┌──
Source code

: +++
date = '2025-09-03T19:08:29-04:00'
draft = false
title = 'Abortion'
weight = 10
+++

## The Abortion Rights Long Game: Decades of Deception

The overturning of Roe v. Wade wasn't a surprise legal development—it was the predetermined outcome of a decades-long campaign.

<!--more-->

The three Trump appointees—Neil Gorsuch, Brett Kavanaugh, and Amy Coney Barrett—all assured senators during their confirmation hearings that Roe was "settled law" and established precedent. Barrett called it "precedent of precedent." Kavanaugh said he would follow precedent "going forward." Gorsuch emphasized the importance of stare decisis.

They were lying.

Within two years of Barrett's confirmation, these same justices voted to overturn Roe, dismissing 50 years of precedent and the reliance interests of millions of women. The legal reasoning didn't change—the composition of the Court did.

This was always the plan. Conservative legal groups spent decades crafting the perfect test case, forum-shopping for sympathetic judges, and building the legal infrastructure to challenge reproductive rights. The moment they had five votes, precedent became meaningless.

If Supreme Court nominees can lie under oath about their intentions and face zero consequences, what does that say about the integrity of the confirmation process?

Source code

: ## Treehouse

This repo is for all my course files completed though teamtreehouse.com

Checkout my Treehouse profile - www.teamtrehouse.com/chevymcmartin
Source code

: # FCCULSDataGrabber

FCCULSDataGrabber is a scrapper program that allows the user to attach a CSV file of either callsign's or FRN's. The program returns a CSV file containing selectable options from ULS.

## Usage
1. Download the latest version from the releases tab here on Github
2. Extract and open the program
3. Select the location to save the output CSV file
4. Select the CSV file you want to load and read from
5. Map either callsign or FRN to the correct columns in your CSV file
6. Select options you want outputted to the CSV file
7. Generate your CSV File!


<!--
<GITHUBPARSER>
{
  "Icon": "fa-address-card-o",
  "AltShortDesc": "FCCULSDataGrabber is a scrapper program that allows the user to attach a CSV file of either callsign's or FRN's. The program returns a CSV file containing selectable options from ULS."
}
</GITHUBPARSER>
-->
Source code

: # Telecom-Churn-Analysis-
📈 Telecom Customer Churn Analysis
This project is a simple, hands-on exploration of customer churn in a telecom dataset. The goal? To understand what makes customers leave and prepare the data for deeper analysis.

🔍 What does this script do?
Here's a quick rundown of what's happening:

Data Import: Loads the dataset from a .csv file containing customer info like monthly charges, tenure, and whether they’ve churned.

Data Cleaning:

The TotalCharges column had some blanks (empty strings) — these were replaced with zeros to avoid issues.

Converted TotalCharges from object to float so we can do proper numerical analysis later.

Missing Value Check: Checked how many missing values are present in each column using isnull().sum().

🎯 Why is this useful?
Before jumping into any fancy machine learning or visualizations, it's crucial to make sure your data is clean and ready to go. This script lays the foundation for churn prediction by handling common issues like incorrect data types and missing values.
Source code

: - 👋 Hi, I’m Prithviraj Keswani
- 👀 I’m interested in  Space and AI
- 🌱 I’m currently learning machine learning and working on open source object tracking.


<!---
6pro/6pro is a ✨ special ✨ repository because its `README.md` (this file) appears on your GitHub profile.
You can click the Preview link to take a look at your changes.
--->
└──
Activity
The records above are to be copied out exactly, line for line.

Worked solution
Source code

: +++
date = '2025-09-03T19:08:29-04:00'
draft = false
title = 'Abortion'
weight = 10
+++

## The Abortion Rights Long Game: Decades of Deception

The overturning of Roe v. Wade wasn't a surprise legal development—it was the predetermined outcome of a decades-long campaign.

<!--more-->

The three Trump appointees—Neil Gorsuch, Brett Kavanaugh, and Amy Coney Barrett—all assured senators during their confirmation hearings that Roe was "settled law" and established precedent. Barrett called it "precedent of precedent." Kavanaugh said he would follow precedent "going forward." Gorsuch emphasized the importance of stare decisis.

They were lying.

Within two years of Barrett's confirmation, these same justices voted to overturn Roe, dismissing 50 years of precedent and the reliance interests of millions of women. The legal reasoning didn't change—the composition of the Court did.

This was always the plan. Conservative legal groups spent decades crafting the perfect test case, forum-shopping for sympathetic judges, and building the legal infrastructure to challenge reproductive rights. The moment they had five votes, precedent became meaningless.

If Supreme Court nominees can lie under oath about their intentions and face zero consequences, what does that say about the integrity of the confirmation process?

Source code

: ## Treehouse

This repo is for all my course files completed though teamtreehouse.com

Checkout my Treehouse profile - www.teamtrehouse.com/chevymcmartin
Source code

: # FCCULSDataGrabber

FCCULSDataGrabber is a scrapper program that allows the user to attach a CSV file of either callsign's or FRN's. The program returns a CSV file containing selectable options from ULS.

## Usage
1. Download the latest version from the releases tab here on Github
2. Extract and open the program
3. Select the location to save the output CSV file
4. Select the CSV file you want to load and read from
5. Map either callsign or FRN to the correct columns in your CSV file
6. Select options you want outputted to the CSV file
7. Generate your CSV File!


<!--
<GITHUBPARSER>
{
  "Icon": "fa-address-card-o",
  "AltShortDesc": "FCCULSDataGrabber is a scrapper program that allows the user to attach a CSV file of either callsign's or FRN's. The program returns a CSV file containing selectable options from ULS."
}
</GITHUBPARSER>
-->
Source code

: # Telecom-Churn-Analysis-
📈 Telecom Customer Churn Analysis
This project is a simple, hands-on exploration of customer churn in a telecom dataset. The goal? To understand what makes customers leave and prepare the data for deeper analysis.

🔍 What does this script do?
Here's a quick rundown of what's happening:

Data Import: Loads the dataset from a .csv file containing customer info like monthly charges, tenure, and whether they’ve churned.

Data Cleaning:

The TotalCharges column had some blanks (empty strings) — these were replaced with zeros to avoid issues.

Converted TotalCharges from object to float so we can do proper numerical analysis later.

Missing Value Check: Checked how many missing values are present in each column using isnull().sum().

🎯 Why is this useful?
Before jumping into any fancy machine learning or visualizations, it's crucial to make sure your data is clean and ready to go. This script lays the foundation for churn prediction by handling common issues like incorrect data types and missing values.
Source code

: - 👋 Hi, I’m Prithviraj Keswani
- 👀 I’m interested in  Space and AI
- 🌱 I’m currently learning machine learning and working on open source object tracking.


<!---
6pro/6pro is a ✨ special ✨ repository because its `README.md` (this file) appears on your GitHub profile.
You can click the Preview link to take a look at your changes.
--->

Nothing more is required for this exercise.